*** Opening Listed records ***

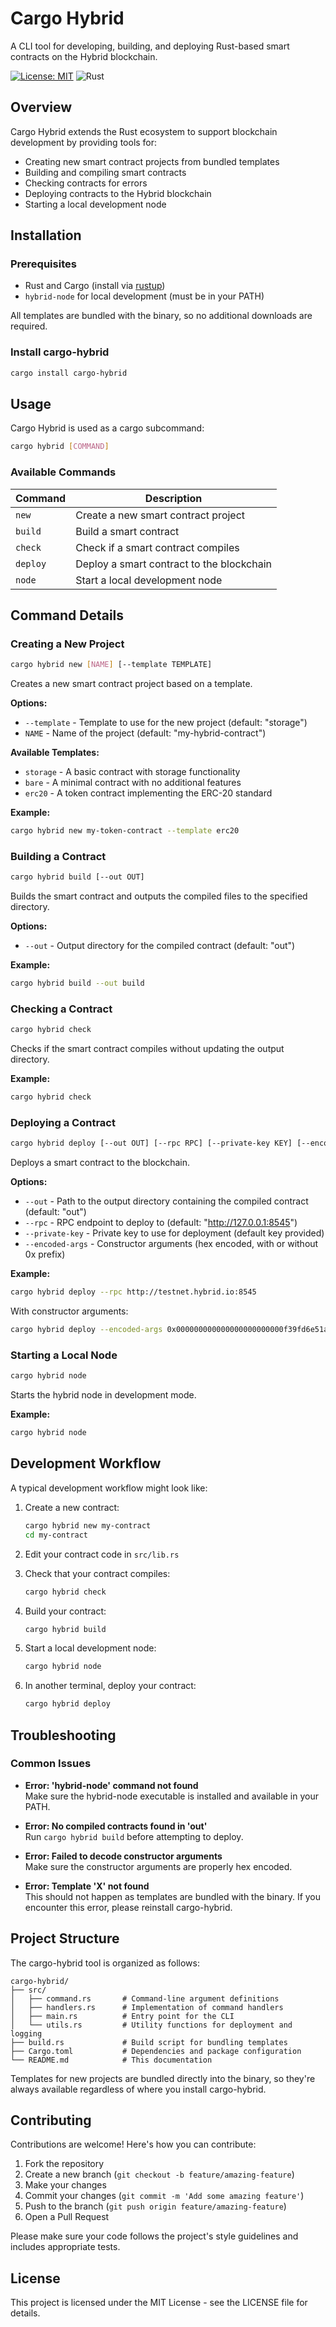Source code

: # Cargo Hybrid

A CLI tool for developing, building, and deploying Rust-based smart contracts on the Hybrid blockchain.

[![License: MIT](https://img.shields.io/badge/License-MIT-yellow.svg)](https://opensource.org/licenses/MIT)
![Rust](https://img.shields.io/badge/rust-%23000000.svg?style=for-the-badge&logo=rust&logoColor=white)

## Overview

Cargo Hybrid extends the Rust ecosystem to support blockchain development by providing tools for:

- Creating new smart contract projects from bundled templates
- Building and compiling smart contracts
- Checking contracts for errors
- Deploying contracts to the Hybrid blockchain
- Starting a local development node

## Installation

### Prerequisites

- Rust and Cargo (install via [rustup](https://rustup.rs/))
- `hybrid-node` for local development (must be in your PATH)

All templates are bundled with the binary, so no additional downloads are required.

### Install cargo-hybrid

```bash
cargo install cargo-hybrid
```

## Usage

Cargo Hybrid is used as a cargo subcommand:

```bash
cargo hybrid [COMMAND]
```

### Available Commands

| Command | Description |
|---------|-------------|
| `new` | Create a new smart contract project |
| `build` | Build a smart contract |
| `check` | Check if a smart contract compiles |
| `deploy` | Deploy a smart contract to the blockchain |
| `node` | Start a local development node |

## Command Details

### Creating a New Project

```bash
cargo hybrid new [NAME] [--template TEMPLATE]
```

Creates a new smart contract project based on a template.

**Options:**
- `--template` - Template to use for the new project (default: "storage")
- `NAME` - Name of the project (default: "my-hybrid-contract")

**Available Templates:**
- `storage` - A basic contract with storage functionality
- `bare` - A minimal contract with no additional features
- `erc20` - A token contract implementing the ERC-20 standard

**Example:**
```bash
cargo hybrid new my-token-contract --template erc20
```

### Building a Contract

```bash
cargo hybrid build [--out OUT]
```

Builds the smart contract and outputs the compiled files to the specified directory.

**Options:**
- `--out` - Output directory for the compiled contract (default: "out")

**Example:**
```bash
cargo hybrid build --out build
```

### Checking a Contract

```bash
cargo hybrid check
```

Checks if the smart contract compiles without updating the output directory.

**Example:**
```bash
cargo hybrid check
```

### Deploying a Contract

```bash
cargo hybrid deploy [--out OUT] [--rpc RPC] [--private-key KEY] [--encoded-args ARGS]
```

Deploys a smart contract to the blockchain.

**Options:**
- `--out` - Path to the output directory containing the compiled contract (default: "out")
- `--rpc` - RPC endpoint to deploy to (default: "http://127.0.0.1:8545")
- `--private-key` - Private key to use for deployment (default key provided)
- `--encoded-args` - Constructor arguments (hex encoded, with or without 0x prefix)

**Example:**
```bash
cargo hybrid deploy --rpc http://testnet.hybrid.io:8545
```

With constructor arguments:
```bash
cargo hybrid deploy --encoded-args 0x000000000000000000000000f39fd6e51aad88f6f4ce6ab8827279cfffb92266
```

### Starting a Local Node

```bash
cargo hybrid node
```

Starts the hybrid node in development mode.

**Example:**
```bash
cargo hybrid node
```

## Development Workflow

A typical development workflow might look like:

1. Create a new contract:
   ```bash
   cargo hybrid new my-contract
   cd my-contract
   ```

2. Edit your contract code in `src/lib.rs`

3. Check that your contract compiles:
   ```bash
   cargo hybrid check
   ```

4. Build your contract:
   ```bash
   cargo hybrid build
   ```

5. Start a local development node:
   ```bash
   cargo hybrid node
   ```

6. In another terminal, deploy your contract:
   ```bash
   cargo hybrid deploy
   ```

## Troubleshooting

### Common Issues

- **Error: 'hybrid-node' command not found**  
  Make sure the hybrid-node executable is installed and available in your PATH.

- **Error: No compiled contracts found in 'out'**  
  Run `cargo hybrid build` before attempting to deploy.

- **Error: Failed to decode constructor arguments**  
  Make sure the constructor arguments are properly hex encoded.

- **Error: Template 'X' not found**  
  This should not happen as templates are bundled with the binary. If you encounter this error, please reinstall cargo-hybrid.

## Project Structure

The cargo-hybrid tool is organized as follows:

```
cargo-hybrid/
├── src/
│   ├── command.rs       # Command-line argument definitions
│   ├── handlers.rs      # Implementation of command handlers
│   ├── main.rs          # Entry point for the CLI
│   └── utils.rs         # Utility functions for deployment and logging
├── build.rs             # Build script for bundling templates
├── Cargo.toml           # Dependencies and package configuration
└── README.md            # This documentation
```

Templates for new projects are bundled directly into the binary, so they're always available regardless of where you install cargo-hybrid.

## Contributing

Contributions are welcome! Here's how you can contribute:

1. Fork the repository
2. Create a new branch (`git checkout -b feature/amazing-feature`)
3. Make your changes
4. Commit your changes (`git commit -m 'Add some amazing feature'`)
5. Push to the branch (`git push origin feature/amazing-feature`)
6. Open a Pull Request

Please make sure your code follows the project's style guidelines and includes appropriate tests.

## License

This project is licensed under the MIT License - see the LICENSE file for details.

*** Closing Listed records ***
*** Opening Listed records ***

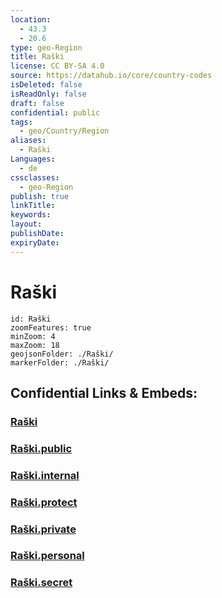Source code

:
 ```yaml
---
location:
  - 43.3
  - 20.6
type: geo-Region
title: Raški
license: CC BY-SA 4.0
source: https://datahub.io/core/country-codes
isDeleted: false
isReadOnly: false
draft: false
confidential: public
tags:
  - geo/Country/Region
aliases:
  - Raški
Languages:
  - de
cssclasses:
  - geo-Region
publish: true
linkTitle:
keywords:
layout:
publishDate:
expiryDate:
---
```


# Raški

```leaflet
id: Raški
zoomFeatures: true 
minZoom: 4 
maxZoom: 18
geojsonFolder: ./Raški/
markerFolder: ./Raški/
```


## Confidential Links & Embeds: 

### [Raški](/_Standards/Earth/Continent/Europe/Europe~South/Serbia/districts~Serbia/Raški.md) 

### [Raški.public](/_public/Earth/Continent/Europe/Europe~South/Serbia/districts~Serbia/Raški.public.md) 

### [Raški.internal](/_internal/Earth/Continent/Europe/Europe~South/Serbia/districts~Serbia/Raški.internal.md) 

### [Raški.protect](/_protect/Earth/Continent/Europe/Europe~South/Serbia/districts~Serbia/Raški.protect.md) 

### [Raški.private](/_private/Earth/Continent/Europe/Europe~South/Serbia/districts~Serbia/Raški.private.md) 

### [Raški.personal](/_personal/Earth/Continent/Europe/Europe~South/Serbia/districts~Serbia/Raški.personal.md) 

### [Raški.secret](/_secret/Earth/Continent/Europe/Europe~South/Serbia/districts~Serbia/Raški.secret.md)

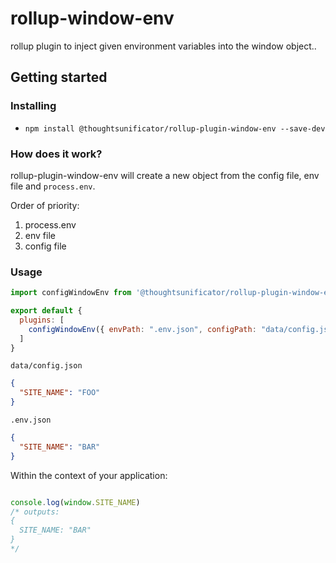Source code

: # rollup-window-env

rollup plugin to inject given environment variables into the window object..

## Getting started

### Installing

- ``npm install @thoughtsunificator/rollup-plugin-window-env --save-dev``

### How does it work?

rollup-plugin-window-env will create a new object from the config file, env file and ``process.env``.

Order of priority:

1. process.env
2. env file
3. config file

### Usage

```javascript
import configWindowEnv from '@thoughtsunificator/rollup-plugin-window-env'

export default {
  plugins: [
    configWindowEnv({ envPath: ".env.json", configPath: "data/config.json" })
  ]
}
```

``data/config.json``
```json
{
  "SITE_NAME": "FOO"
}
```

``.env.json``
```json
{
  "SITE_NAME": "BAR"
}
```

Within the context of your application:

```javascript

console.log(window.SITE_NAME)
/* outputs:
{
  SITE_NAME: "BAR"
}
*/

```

*** Closing Listed records ***
*** Opening Listed records ***

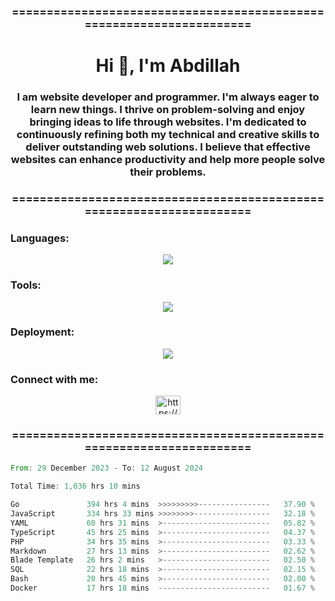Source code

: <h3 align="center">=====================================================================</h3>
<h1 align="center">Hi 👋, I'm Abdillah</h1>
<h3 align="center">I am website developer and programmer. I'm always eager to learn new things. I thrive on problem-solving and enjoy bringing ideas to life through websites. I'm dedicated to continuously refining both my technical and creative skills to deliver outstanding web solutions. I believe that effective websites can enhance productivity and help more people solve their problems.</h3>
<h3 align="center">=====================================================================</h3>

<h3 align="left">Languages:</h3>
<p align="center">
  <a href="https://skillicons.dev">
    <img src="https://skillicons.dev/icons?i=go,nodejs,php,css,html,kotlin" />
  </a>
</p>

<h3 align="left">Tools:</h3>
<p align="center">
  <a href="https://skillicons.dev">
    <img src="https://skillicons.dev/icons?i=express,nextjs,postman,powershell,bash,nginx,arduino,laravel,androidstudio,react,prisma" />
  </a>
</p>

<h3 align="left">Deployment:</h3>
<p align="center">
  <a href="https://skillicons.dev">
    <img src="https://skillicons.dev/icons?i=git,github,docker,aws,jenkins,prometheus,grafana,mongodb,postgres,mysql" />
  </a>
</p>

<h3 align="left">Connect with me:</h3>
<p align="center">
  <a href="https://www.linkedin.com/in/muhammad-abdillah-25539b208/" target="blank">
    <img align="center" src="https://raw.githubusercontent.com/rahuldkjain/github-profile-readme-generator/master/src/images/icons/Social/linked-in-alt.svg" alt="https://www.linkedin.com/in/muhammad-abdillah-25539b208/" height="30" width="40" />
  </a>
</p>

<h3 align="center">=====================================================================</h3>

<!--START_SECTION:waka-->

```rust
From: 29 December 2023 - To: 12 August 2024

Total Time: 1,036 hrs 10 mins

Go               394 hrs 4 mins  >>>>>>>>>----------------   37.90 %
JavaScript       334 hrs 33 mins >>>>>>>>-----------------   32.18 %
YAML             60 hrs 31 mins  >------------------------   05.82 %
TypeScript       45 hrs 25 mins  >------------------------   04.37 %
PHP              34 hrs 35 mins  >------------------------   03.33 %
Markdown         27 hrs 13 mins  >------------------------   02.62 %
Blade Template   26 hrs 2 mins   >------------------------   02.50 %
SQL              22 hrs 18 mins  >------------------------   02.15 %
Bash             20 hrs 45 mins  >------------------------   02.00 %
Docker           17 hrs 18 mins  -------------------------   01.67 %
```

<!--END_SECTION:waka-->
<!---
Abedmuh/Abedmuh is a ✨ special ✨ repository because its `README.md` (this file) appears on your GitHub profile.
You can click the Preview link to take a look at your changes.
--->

*** Closing Listed records ***

### Task to carry out
Check each line of the entries above for the word "badge". List the ones that have it.

### Written answer
[![License: MIT](https://img.shields.io/badge/License-MIT-yellow.svg)](https://opensource.org/licenses/MIT)
![Rust](https://img.shields.io/badge/rust-%23000000.svg?style=for-the-badge&logo=rust&logoColor=white)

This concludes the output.